The report also disclosed for the first time median income figures that include the Central Provident Fund (CPF) contributions of employers.

With CPF, the income of full-timers soared to $3,250, which is $250 more every month than last year.

Explaining the new move, a ministry spokesman said employer CPF contributions form a ‘significant part of compensation… and can be used for housing and health care’.

Hence, it will publish the figures yearly to give ‘a more complete picture of residents’ income growth’, she said.

The rise in income this year builds on last year’s increase, which was a turnaround from the decline caused by the 2008-09 recession.

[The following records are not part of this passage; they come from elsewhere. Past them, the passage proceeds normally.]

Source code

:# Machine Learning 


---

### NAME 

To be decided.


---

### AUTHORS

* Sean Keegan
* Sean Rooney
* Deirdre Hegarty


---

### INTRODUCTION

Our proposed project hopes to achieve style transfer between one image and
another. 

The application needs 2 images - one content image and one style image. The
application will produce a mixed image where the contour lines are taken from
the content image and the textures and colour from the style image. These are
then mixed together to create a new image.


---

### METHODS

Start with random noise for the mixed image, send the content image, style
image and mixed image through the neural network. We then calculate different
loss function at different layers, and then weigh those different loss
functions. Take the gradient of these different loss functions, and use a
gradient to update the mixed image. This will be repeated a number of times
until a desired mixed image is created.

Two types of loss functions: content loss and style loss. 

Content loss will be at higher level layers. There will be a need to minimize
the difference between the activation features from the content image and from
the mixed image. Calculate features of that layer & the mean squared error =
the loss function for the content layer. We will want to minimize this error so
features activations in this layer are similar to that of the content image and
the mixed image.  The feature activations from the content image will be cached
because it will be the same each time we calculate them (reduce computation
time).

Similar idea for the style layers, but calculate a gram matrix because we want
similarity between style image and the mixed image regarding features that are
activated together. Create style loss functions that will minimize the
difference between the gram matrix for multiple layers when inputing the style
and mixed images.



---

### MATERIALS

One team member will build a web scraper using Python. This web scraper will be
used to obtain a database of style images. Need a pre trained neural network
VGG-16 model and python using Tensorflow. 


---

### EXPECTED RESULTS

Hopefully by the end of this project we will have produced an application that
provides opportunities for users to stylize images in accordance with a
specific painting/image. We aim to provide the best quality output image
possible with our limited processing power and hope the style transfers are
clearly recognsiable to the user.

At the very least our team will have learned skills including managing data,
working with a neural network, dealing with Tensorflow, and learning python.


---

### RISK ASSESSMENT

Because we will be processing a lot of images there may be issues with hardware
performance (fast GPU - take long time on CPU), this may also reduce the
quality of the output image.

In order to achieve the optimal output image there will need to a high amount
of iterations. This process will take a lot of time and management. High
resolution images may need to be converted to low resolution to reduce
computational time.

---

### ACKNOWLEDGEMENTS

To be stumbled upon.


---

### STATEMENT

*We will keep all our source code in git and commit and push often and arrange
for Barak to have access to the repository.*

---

Last year, the strong economic recovery lifted the monthly income by 3.3 per cent, from $2,420.

This year, the increase is fuelled largely by strong employment growth, especially in the services sector, coupled with curbs on the inflow of unskilled labour and stricter conditions for employing skilled foreign workers, said economists interviewed.

‘Wages were pushed higher with the big projects like the Marina Bay Sands and Sentosa resorts needing a lot of labour, together with the tightening of foreign worker inflows like increased levies,’ said National University of Singapore economist Shandre Thangavelu.

These moves pushed the employment rate to a new high of 78 per cent for residents aged 25 to 64.

At the same time, immigration conditions were tightened, causing a decline in the number of permanent residents.

As a result, the resident labour force went up by just 1.6 per cent to 2.08 million, compared to an annual average of 2.6 per cent in the past 10 years.

On the other hand, more older residents and women were working this year.

A record 61.2 per cent of residents aged 55 to 64 were working, up from 59 per cent a year ago.

Similarly, with women aged 25 to 54, the number of employed rose to 73 per cent, from 71.7 per cent last year.

Labour leader Cham Hui Fong cheered the increases in these two groups, saying they show that efforts of unionists are paying off. Said Ms Cham, assistant secretary-general of NTUC: ‘Companies are now prepared to hire and spend time training these workers.’

Also, more government funds are available, she added, citing the Advantage scheme that helps companies redesign jobs for older workers.

Another is the Inclusive Growth Programme, which gives grants to companies to invest in high-tech equipment and redesign jobs for low-wage workers in return for raising their pay.

‘We hope these schemes will continue because we need to build up the momentum,’ said Ms Cham.